Class CfnDataSource.WebCrawlerUrlsProperty
Specifies the seed or starting point URLs of the websites or the sitemap URLs of the websites you want to crawl.
Inheritance
Implements
Namespace: Amazon.CDK.AWS.Kendra
Assembly: Amazon.CDK.Lib.dll
Syntax (csharp)
public class WebCrawlerUrlsProperty : Object, CfnDataSource.IWebCrawlerUrlsProperty
Syntax (vb)
Public Class WebCrawlerUrlsProperty
Inherits Object
Implements CfnDataSource.IWebCrawlerUrlsProperty
Remarks
You can include website subdomains. You can list up to 100 seed URLs and up to three sitemap URLs.
You can only crawl websites that use the secure communication protocol, Hypertext Transfer Protocol Secure (HTTPS). If you receive an error when crawling a website, it could be that the website is blocked from crawling.

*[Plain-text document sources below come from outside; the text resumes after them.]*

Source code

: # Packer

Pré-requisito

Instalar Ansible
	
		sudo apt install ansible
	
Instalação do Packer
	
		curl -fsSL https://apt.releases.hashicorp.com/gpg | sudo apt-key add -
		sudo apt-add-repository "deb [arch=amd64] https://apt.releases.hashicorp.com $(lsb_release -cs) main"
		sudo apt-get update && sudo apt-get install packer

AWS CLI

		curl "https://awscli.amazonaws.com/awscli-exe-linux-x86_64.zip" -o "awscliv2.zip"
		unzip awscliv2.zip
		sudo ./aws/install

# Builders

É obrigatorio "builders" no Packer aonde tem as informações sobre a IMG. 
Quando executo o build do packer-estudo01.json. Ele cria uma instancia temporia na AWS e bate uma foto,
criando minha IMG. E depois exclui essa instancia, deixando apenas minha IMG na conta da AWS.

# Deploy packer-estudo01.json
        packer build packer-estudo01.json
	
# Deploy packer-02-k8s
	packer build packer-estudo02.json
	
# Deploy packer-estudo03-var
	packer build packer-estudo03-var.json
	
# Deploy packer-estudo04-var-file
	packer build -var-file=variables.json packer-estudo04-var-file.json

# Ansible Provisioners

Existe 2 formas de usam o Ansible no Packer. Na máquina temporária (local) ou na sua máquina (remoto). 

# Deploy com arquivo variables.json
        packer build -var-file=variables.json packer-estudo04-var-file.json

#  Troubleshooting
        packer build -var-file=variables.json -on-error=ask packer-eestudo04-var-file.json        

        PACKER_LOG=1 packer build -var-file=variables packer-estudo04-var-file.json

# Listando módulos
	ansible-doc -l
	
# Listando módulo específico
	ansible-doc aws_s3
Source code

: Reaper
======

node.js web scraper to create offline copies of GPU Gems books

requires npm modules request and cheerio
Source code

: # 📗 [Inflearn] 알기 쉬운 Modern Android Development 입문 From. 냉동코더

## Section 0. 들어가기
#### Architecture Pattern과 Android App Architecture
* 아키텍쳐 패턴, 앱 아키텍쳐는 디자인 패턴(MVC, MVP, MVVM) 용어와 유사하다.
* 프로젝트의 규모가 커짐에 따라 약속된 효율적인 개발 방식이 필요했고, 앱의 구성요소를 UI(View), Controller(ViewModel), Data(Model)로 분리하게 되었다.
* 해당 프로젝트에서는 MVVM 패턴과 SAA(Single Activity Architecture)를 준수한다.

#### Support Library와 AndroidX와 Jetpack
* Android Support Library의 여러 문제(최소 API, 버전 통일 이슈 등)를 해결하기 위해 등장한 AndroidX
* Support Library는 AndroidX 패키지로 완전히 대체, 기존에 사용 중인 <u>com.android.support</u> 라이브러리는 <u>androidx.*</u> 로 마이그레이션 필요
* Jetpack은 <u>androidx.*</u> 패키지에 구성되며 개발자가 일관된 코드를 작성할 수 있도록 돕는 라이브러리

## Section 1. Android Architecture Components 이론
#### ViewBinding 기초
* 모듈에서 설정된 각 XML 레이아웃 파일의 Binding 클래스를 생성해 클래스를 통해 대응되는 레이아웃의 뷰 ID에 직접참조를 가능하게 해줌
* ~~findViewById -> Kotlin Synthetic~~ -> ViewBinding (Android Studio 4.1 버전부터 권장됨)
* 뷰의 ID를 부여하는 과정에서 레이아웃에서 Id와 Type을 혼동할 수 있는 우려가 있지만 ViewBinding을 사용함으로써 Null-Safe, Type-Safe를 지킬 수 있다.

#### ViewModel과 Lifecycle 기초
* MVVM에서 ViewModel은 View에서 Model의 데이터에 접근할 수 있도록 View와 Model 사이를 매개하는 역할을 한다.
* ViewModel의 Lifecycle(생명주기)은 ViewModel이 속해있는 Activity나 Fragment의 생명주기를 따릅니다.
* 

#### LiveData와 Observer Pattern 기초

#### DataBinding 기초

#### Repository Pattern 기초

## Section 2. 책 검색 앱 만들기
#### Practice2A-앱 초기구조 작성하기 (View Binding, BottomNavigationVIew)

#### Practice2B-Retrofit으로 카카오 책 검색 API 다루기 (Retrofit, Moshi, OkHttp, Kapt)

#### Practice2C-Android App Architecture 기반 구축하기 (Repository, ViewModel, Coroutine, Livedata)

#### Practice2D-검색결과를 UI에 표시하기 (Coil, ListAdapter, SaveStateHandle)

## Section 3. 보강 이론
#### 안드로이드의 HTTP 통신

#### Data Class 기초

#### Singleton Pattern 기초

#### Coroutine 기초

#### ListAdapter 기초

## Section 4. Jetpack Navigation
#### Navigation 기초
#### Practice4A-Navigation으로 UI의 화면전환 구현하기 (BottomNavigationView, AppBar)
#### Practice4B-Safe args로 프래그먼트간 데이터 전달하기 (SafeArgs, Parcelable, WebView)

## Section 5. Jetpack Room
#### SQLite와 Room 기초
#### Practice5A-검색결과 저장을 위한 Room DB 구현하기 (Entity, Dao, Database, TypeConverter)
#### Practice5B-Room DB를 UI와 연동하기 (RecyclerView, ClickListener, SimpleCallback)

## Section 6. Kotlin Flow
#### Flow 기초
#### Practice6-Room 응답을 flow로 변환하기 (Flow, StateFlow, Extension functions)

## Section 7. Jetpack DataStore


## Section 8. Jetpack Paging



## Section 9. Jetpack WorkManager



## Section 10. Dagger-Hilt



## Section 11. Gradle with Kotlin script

When selecting websites to index, you must adhere to the Amazon Acceptable Use Policy and all other Amazon terms. Remember that you must only use the Amazon Kendra web crawler to index your own webpages, or webpages that you have authorization to index.
ExampleMetadata: fixture=_generated
Examples
// The code below shows an example of how to instantiate this type.
// The values are placeholders you should change.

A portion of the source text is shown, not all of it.